The comment was meant to illustrate the necessity of filling judicial vacancies quickly in order to keep the court system running smoothly. For months now, the Guantanamo docket has weighed down on the district court, where there are roughly 220 habeas claims pending. The court has been hampered by three vacancies, and judges have been quick to note the logistical problems Guantanamo has created. Lamberth said criminal cases would go on in order to meet speedy trial requirements.
In his speech, the Lamberth excoriated both Republicans and Democrats for the partisan battles that have slowed the judicial confirmation process.

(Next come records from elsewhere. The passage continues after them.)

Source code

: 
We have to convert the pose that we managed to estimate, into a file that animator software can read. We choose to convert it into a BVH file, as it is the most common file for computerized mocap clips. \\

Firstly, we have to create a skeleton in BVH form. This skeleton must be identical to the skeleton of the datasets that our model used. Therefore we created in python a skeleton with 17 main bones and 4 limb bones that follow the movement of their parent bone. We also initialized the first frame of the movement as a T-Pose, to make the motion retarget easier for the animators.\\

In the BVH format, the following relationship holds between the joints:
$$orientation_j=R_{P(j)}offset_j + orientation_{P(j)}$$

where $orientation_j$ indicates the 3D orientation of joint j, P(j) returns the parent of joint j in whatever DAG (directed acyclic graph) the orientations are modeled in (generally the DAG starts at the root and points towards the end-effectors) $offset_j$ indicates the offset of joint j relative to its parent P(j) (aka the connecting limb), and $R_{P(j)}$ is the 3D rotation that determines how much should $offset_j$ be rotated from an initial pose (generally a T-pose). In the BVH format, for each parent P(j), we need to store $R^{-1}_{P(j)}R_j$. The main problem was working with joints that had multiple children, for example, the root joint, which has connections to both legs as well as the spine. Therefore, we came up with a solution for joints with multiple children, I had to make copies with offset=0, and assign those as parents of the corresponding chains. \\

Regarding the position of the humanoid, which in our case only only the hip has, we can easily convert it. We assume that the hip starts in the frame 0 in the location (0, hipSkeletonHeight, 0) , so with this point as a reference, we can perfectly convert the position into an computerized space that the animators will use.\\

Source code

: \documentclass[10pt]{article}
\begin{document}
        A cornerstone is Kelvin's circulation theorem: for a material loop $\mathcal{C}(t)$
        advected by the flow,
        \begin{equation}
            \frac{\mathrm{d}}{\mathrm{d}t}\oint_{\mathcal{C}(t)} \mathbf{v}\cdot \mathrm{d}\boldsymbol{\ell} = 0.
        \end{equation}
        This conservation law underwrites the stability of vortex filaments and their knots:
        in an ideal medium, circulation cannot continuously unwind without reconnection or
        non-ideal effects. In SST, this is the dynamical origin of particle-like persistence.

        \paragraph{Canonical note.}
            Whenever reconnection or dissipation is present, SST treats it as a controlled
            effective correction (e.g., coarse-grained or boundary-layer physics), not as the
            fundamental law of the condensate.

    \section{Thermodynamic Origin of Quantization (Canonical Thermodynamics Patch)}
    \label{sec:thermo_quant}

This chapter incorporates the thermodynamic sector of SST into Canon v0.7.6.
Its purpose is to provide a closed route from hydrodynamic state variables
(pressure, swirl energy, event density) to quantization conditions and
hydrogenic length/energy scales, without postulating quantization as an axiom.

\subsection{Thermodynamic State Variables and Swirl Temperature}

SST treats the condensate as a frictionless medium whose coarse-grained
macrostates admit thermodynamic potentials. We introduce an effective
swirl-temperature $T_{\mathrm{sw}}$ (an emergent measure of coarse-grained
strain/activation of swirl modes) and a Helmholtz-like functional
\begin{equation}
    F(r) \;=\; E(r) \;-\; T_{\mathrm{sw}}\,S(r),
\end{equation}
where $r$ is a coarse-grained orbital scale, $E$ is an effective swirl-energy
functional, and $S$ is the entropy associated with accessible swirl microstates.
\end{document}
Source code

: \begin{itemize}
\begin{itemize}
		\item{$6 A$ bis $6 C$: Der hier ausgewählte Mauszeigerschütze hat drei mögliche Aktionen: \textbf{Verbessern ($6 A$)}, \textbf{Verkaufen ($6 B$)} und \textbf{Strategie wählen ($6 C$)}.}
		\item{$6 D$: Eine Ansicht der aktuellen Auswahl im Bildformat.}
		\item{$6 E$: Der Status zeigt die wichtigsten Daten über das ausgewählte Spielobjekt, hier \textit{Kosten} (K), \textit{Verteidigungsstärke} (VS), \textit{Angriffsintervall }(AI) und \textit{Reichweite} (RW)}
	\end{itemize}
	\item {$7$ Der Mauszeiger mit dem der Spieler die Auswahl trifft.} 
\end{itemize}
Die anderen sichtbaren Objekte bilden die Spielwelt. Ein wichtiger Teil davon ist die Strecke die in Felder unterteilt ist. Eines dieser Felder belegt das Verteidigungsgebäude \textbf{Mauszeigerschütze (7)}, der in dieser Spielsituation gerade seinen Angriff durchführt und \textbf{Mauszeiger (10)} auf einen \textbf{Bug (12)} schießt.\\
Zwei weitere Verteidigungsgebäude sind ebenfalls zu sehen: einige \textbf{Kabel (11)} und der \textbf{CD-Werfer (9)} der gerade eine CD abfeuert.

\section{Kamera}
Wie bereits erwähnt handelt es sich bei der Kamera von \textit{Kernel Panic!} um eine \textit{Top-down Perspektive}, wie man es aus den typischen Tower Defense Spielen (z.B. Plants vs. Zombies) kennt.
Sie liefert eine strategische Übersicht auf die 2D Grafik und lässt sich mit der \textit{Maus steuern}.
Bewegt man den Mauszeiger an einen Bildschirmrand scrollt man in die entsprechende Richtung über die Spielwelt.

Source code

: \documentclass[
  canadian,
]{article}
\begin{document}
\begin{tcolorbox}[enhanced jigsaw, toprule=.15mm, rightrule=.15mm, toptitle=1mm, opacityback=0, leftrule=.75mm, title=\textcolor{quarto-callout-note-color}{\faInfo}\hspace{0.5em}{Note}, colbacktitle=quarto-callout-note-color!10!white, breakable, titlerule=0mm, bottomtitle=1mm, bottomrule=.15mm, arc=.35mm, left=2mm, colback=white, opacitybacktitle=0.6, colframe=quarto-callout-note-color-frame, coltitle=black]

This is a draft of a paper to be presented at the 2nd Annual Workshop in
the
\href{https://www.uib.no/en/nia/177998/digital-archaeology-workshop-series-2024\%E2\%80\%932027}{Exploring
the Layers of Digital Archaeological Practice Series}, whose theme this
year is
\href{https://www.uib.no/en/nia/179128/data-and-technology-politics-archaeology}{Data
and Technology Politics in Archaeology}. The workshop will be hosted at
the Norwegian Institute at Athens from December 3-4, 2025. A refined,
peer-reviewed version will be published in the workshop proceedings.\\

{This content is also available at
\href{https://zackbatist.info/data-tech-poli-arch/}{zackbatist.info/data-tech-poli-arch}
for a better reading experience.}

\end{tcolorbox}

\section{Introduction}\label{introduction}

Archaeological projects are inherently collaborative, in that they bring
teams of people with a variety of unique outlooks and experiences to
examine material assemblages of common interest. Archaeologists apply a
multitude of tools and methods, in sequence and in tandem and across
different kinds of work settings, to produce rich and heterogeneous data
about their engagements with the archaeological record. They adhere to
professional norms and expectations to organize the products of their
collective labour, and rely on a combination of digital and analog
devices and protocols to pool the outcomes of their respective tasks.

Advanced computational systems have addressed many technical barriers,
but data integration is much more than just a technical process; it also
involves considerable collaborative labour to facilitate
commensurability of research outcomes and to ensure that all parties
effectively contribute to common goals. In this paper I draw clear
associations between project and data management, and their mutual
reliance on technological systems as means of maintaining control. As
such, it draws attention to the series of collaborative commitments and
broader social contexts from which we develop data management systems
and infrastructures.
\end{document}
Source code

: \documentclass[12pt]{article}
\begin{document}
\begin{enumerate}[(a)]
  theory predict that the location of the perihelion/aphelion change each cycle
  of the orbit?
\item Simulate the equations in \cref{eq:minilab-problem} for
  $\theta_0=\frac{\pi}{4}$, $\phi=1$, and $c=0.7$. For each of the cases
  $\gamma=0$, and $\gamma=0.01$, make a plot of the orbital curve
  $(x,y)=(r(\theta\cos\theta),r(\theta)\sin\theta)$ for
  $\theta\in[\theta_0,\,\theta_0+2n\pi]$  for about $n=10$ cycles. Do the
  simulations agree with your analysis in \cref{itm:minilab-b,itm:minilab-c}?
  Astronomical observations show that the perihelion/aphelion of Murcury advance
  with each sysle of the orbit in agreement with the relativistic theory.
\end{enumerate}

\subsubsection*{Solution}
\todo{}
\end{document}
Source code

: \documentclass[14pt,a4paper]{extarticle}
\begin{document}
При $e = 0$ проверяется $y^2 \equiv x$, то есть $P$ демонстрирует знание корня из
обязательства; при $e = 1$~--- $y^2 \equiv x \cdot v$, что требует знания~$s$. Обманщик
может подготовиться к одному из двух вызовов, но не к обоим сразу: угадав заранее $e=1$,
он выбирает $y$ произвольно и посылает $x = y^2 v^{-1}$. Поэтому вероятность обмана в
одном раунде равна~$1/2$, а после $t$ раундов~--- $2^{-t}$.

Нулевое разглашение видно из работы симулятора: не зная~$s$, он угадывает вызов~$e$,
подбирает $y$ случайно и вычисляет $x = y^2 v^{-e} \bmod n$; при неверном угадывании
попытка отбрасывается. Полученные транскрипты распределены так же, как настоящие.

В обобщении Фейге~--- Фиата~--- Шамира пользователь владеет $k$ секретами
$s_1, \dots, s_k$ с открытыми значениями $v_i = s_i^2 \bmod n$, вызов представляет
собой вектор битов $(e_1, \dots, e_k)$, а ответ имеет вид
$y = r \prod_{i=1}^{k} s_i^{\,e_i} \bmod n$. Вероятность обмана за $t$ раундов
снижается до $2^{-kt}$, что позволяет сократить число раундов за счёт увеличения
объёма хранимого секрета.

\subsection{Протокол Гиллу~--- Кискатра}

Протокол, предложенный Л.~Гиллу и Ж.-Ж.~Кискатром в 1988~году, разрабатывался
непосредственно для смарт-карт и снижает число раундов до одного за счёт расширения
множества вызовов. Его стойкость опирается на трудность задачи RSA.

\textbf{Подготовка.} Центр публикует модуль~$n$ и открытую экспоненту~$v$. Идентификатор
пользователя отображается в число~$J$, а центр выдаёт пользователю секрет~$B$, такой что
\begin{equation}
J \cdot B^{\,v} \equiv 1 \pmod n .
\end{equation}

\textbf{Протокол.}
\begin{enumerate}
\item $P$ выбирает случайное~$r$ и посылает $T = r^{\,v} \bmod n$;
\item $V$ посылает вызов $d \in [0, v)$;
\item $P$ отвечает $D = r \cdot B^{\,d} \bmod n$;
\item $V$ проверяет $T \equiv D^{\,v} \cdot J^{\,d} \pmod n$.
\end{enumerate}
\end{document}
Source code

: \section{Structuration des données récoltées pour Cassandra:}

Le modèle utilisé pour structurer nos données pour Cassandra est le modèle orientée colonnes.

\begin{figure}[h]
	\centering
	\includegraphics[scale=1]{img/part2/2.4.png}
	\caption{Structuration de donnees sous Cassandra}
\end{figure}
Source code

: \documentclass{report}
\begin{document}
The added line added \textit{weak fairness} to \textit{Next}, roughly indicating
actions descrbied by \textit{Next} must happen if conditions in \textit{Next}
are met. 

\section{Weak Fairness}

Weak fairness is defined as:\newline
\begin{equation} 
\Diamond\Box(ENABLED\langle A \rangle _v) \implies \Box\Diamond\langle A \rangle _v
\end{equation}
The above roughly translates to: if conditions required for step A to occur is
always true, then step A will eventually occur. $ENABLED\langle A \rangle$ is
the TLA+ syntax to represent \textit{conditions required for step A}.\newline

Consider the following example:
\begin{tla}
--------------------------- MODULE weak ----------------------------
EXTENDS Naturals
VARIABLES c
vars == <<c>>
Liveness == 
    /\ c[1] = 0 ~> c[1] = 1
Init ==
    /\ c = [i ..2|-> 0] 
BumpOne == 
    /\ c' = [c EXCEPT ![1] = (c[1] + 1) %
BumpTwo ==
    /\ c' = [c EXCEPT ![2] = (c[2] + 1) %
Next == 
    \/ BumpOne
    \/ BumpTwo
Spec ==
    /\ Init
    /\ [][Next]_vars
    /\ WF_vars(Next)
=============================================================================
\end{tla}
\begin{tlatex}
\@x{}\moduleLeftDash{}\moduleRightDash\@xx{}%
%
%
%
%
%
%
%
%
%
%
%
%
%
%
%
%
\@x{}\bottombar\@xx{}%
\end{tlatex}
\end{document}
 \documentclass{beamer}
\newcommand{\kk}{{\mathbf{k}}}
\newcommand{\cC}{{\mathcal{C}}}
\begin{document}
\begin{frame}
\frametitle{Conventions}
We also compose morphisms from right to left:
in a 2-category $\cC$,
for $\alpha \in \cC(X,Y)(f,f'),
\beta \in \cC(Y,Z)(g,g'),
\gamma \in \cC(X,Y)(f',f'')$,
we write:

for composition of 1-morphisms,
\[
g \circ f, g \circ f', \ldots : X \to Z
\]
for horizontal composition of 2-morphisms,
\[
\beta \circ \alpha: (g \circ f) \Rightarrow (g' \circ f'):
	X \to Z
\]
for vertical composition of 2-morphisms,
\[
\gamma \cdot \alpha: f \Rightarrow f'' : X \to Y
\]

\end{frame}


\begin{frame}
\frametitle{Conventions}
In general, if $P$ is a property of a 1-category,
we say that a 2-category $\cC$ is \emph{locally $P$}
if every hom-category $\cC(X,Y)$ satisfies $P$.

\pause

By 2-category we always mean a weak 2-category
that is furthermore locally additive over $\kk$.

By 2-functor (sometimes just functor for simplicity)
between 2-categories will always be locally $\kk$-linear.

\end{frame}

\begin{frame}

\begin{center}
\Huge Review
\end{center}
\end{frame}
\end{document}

An emphasis on ideology rather than competency has poisoned the appointment process, he said.
Recalling the six month battle over his own nomination, Lamberth, who was nominated by President Ronald Reagan and joined the court in 1987, pointed out that many judges now wait two years or more without ever receiving a vote.
The rancor has kept many competent lawyers and judges from trying to join the federal bench, he said.
“I say to both Republicans and Democrats, you’re injuring the federal judiciary,” Lamberth said.
Lamberth also urged President Barack Obama to rethink his criteria for picking judges, criticizing the president’s campaign trail statement that a nominee’s entire worldview should be scrutinized.
Good judges “divorce” their beliefs and views from their decisions, he said. Lamberth also cautioned U.S. Senators, who often recommend judicial nominees to the White House, against trying to force their own choices on the president.
The comment seemed to have bearing on D.C. in particular. Last week, Legal Times reported that Delegate Eleanor Holmes Norton was in talks with the White House about reviving her judicial nomination commission. Under the Clinton administration, her commission had recommended a single nominee to the White House for each of the District’s judicial vacancies.
“Those who want to submit one name, instead of three or a panel for [the president’s] consideration are asking him to abdicate his responsibility,” Lamberth said.
Asked after the speech when there would be a process in place for picking D.C.’s federal judges, Attorney General Holder responded, “Soon.”